Problem description: Print the lines exactly. Start at the first line of the material below, end with the line that contains "- Costos de energía.", and skip all pictures.

Dataset content:

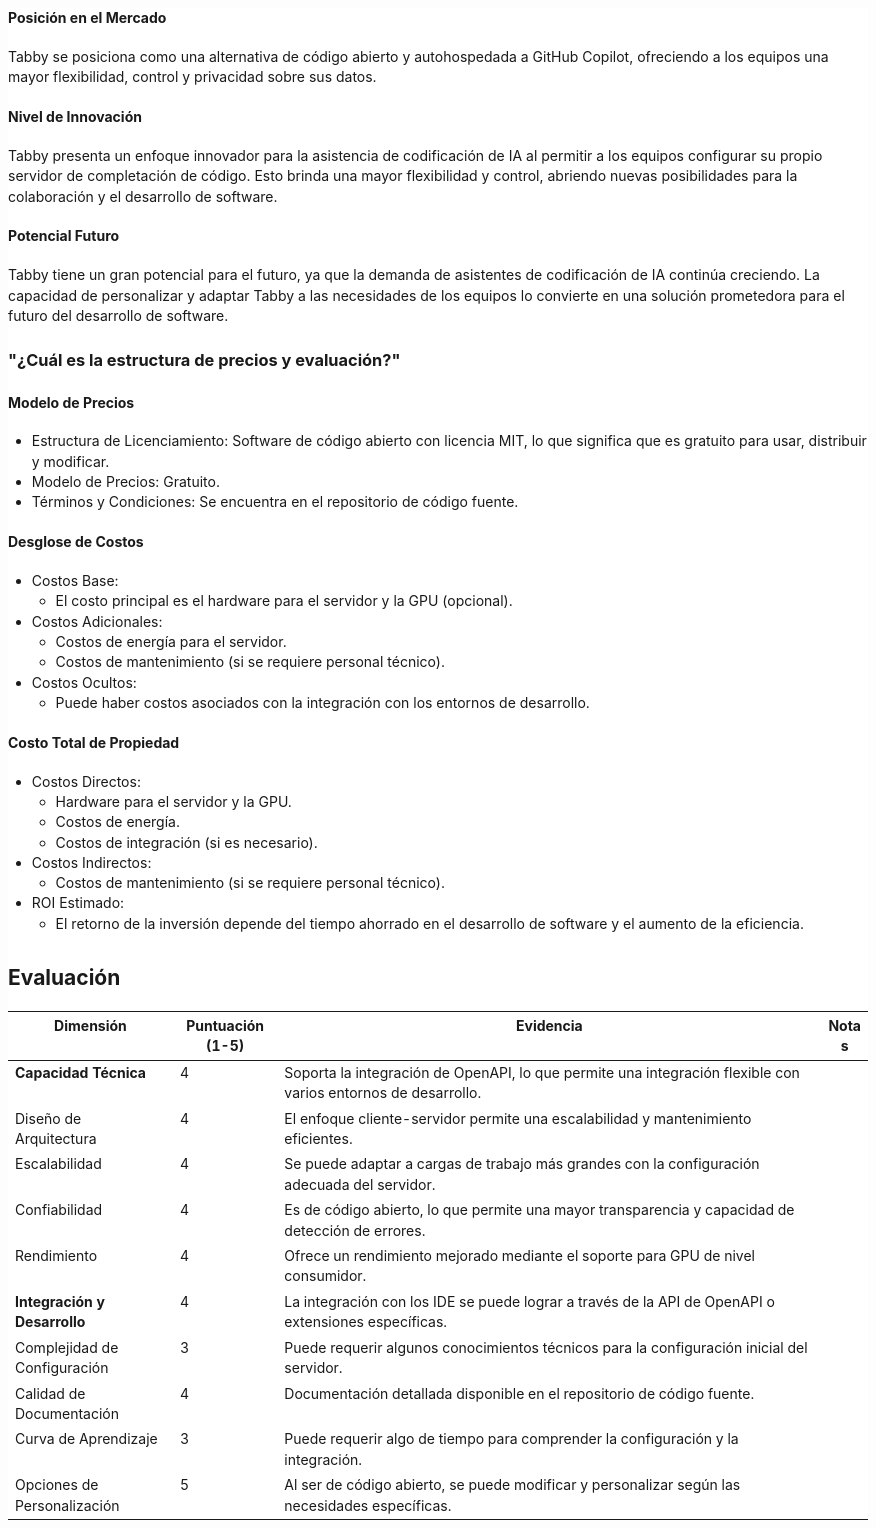 #### Posición en el Mercado
Tabby se posiciona como una alternativa de código abierto y autohospedada a GitHub Copilot, ofreciendo a los equipos una mayor flexibilidad, control y privacidad sobre sus datos.

#### Nivel de Innovación
Tabby presenta un enfoque innovador para la asistencia de codificación de IA al permitir a los equipos configurar su propio servidor de completación de código. Esto brinda una mayor flexibilidad y control, abriendo nuevas posibilidades para la colaboración y el desarrollo de software.

#### Potencial Futuro
Tabby tiene un gran potencial para el futuro, ya que la demanda de asistentes de codificación de IA continúa creciendo. La capacidad de personalizar y adaptar Tabby a las necesidades de los equipos lo convierte en una solución prometedora para el futuro del desarrollo de software.

### "¿Cuál es la estructura de precios y evaluación?"

#### Modelo de Precios
- Estructura de Licenciamiento: Software de código abierto con licencia MIT, lo que significa que es gratuito para usar, distribuir y modificar.
- Modelo de Precios: Gratuito.
- Términos y Condiciones: Se encuentra en el repositorio de código fuente.

#### Desglose de Costos
- Costos Base: 
  - El costo principal es el hardware para el servidor y la GPU (opcional).
- Costos Adicionales:
  - Costos de energía para el servidor.
  - Costos de mantenimiento (si se requiere personal técnico).
- Costos Ocultos:
  - Puede haber costos asociados con la integración con los entornos de desarrollo.

#### Costo Total de Propiedad
- Costos Directos: 
  - Hardware para el servidor y la GPU.
  - Costos de energía.
  - Costos de integración (si es necesario).
- Costos Indirectos:
  - Costos de mantenimiento (si se requiere personal técnico).
- ROI Estimado: 
  - El retorno de la inversión depende del tiempo ahorrado en el desarrollo de software y el aumento de la eficiencia.

## Evaluación

| Dimensión | Puntuación (1-5) | Evidencia | Notas |
|-----------|------------------|-----------|-------|
| **Capacidad Técnica** |  4 | Soporta la integración de OpenAPI, lo que permite una integración flexible con varios entornos de desarrollo. |  |
| Diseño de Arquitectura |  4 | El enfoque cliente-servidor permite una escalabilidad y mantenimiento eficientes. |  |
| Escalabilidad |  4 | Se puede adaptar a cargas de trabajo más grandes con la configuración adecuada del servidor. |  |
| Confiabilidad |  4 | Es de código abierto, lo que permite una mayor transparencia y capacidad de detección de errores. |  |
| Rendimiento |  4 | Ofrece un rendimiento mejorado mediante el soporte para GPU de nivel consumidor. |  |
| **Integración y Desarrollo** |  4 | La integración con los IDE se puede lograr a través de la API de OpenAPI o extensiones específicas. |  |
| Complejidad de Configuración |  3 | Puede requerir algunos conocimientos técnicos para la configuración inicial del servidor. |  |
| Calidad de Documentación |  4 | Documentación detallada disponible en el repositorio de código fuente. |  |
| Curva de Aprendizaje |  3 | Puede requerir algo de tiempo para comprender la configuración y la integración. |  |
| Opciones de Personalización |  5 | Al ser de código abierto, se puede modificar y personalizar según las necesidades específicas. |  |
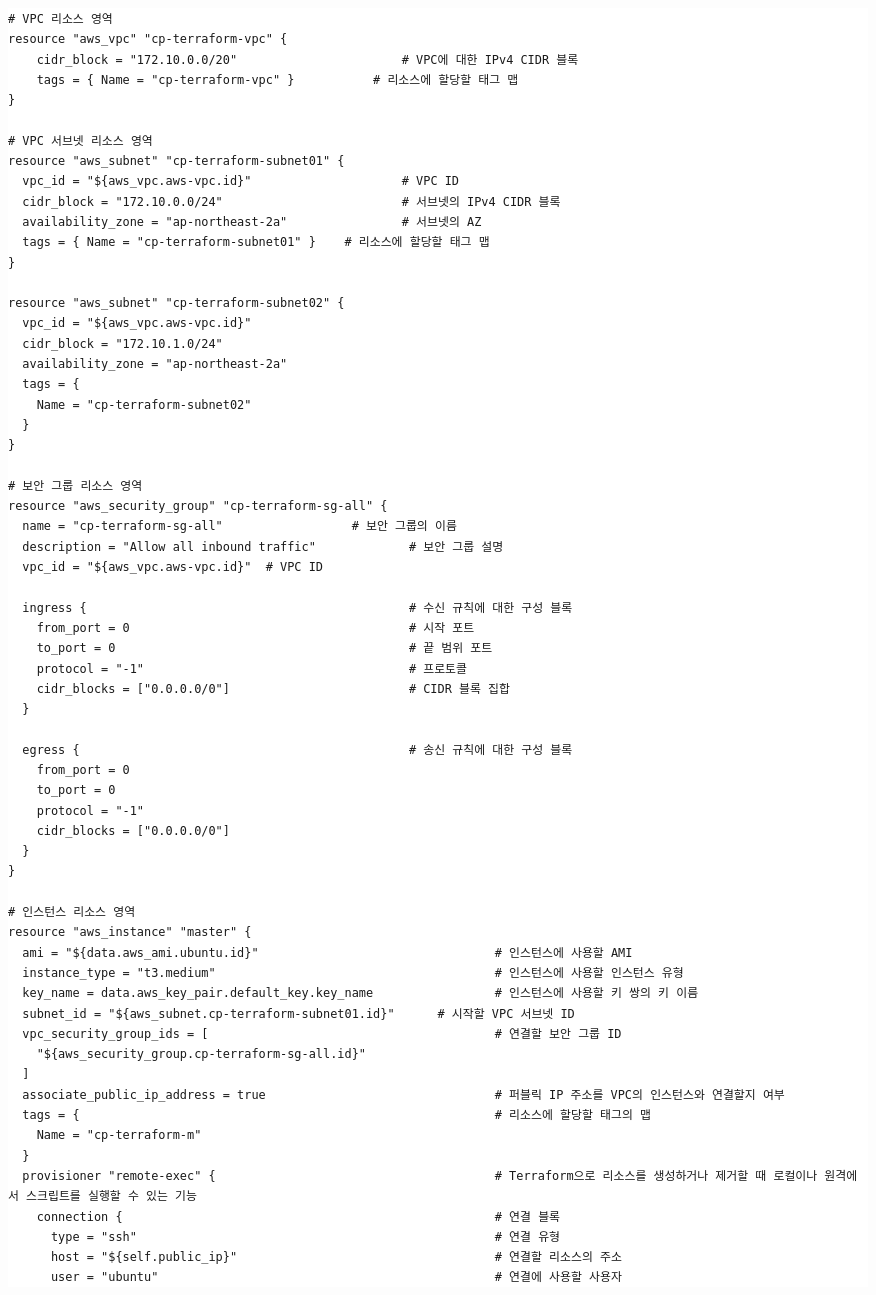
 ```
# VPC 리소스 영역
resource "aws_vpc" "cp-terraform-vpc" {
	cidr_block = "172.10.0.0/20"					   # VPC에 대한 IPv4 CIDR 블록
	tags = { Name = "cp-terraform-vpc" }		   # 리소스에 할당할 태그 맵
}

# VPC 서브넷 리소스 영역
resource "aws_subnet" "cp-terraform-subnet01" {
  vpc_id = "${aws_vpc.aws-vpc.id}"					   # VPC ID
  cidr_block = "172.10.0.0/24"						   # 서브넷의 IPv4 CIDR 블록
  availability_zone = "ap-northeast-2a"				   # 서브넷의 AZ
  tags = { Name = "cp-terraform-subnet01" }	   # 리소스에 할당할 태그 맵
}

resource "aws_subnet" "cp-terraform-subnet02" {
  vpc_id = "${aws_vpc.aws-vpc.id}"
  cidr_block = "172.10.1.0/24"
  availability_zone = "ap-northeast-2a"
  tags = {
    Name = "cp-terraform-subnet02"
  }
}

# 보안 그룹 리소스 영역
resource "aws_security_group" "cp-terraform-sg-all" {
  name = "cp-terraform-sg-all"					# 보안 그룹의 이름
  description = "Allow all inbound traffic"			    # 보안 그룹 설명
  vpc_id = "${aws_vpc.aws-vpc.id}"	# VPC ID

  ingress {							                    # 수신 규칙에 대한 구성 블록
	from_port = 0					                    # 시작 포트
	to_port = 0						                    # 끝 범위 포트
	protocol = "-1"					                    # 프로토콜
	cidr_blocks = ["0.0.0.0/0"]		                    # CIDR 블록 집합
  }

  egress {							                    # 송신 규칙에 대한 구성 블록
	from_port = 0
	to_port = 0
	protocol = "-1"
	cidr_blocks = ["0.0.0.0/0"]
  }
}

# 인스턴스 리소스 영역
resource "aws_instance" "master" {
  ami = "${data.aws_ami.ubuntu.id}"									# 인스턴스에 사용할 AMI
  instance_type = "t3.medium"										# 인스턴스에 사용할 인스턴스 유형
  key_name = data.aws_key_pair.default_key.key_name					# 인스턴스에 사용할 키 쌍의 키 이름
  subnet_id = "${aws_subnet.cp-terraform-subnet01.id}"		# 시작할 VPC 서브넷 ID
  vpc_security_group_ids = [										# 연결할 보안 그룹 ID
	"${aws_security_group.cp-terraform-sg-all.id}"
  ]
  associate_public_ip_address = true			                    # 퍼블릭 IP 주소를 VPC의 인스턴스와 연결할지 여부
  tags = {													        # 리소스에 할당할 태그의 맵
	Name = "cp-terraform-m"
  }
  provisioner "remote-exec" {				                        # Terraform으로 리소스를 생성하거나 제거할 때 로컬이나 원격에서 스크립트를 실행할 수 있는 기능
	connection {							                        # 연결 블록
	  type = "ssh"						                            # 연결 유형
	  host = "${self.public_ip}"			                        # 연결할 리소스의 주소
	  user = "ubuntu"									            # 연결에 사용할 사용자
```
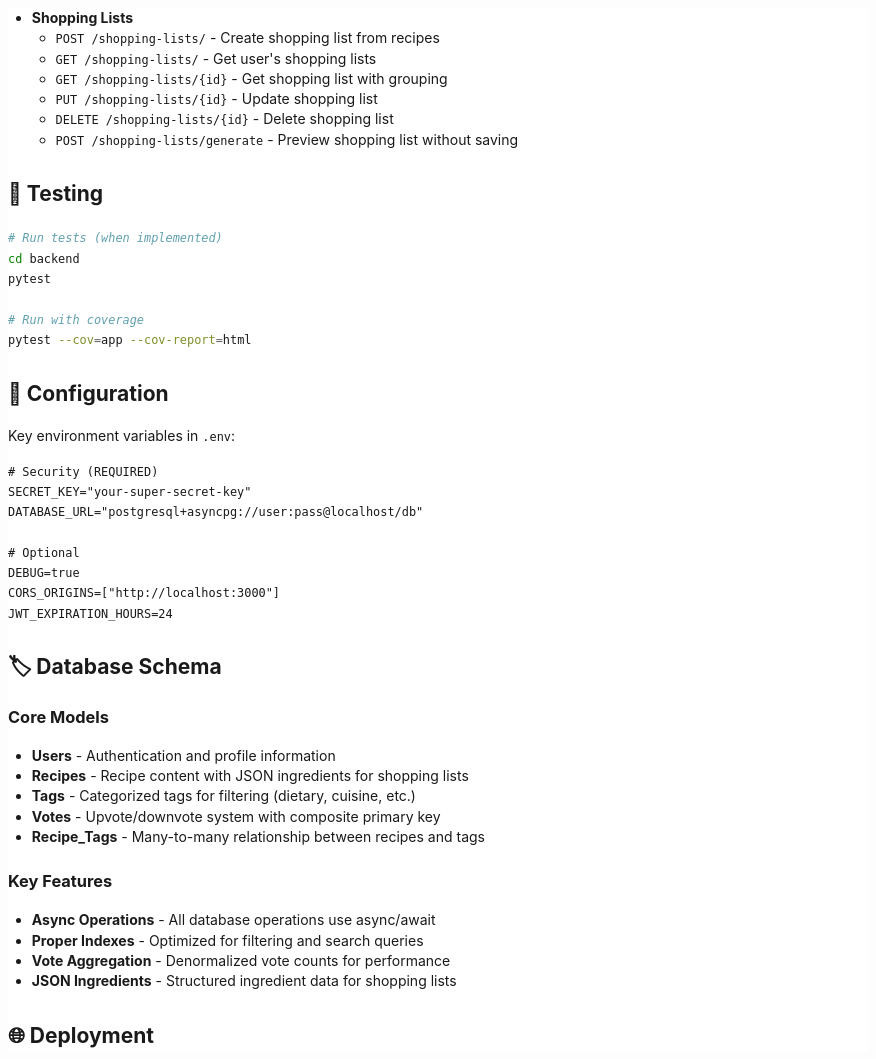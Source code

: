 - **Shopping Lists**
  - `POST /shopping-lists/` - Create shopping list from recipes
  - `GET /shopping-lists/` - Get user's shopping lists
  - `GET /shopping-lists/{id}` - Get shopping list with grouping
  - `PUT /shopping-lists/{id}` - Update shopping list
  - `DELETE /shopping-lists/{id}` - Delete shopping list
  - `POST /shopping-lists/generate` - Preview shopping list without saving

## 🧪 Testing

```bash
# Run tests (when implemented)
cd backend
pytest

# Run with coverage
pytest --cov=app --cov-report=html
```

## 🔧 Configuration

Key environment variables in `.env`:

```env
# Security (REQUIRED)
SECRET_KEY="your-super-secret-key"
DATABASE_URL="postgresql+asyncpg://user:pass@localhost/db"

# Optional
DEBUG=true
CORS_ORIGINS=["http://localhost:3000"]
JWT_EXPIRATION_HOURS=24
```

## 🏷️ Database Schema

### Core Models

- **Users** - Authentication and profile information
- **Recipes** - Recipe content with JSON ingredients for shopping lists
- **Tags** - Categorized tags for filtering (dietary, cuisine, etc.)
- **Votes** - Upvote/downvote system with composite primary key
- **Recipe_Tags** - Many-to-many relationship between recipes and tags

### Key Features

- **Async Operations** - All database operations use async/await
- **Proper Indexes** - Optimized for filtering and search queries
- **Vote Aggregation** - Denormalized vote counts for performance
- **JSON Ingredients** - Structured ingredient data for shopping lists

## 🌐 Deployment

Answer to this problem:
 #### Posición en el Mercado
Tabby se posiciona como una alternativa de código abierto y autohospedada a GitHub Copilot, ofreciendo a los equipos una mayor flexibilidad, control y privacidad sobre sus datos.

#### Nivel de Innovación
Tabby presenta un enfoque innovador para la asistencia de codificación de IA al permitir a los equipos configurar su propio servidor de completación de código. Esto brinda una mayor flexibilidad y control, abriendo nuevas posibilidades para la colaboración y el desarrollo de software.

#### Potencial Futuro
Tabby tiene un gran potencial para el futuro, ya que la demanda de asistentes de codificación de IA continúa creciendo. La capacidad de personalizar y adaptar Tabby a las necesidades de los equipos lo convierte en una solución prometedora para el futuro del desarrollo de software.

### "¿Cuál es la estructura de precios y evaluación?"

#### Modelo de Precios
- Estructura de Licenciamiento: Software de código abierto con licencia MIT, lo que significa que es gratuito para usar, distribuir y modificar.
- Modelo de Precios: Gratuito.
- Términos y Condiciones: Se encuentra en el repositorio de código fuente.

#### Desglose de Costos
- Costos Base: 
  - El costo principal es el hardware para el servidor y la GPU (opcional).
- Costos Adicionales:
  - Costos de energía para el servidor.
  - Costos de mantenimiento (si se requiere personal técnico).
- Costos Ocultos:
  - Puede haber costos asociados con la integración con los entornos de desarrollo.

#### Costo Total de Propiedad
- Costos Directos: 
  - Hardware para el servidor y la GPU.
  - Costos de energía.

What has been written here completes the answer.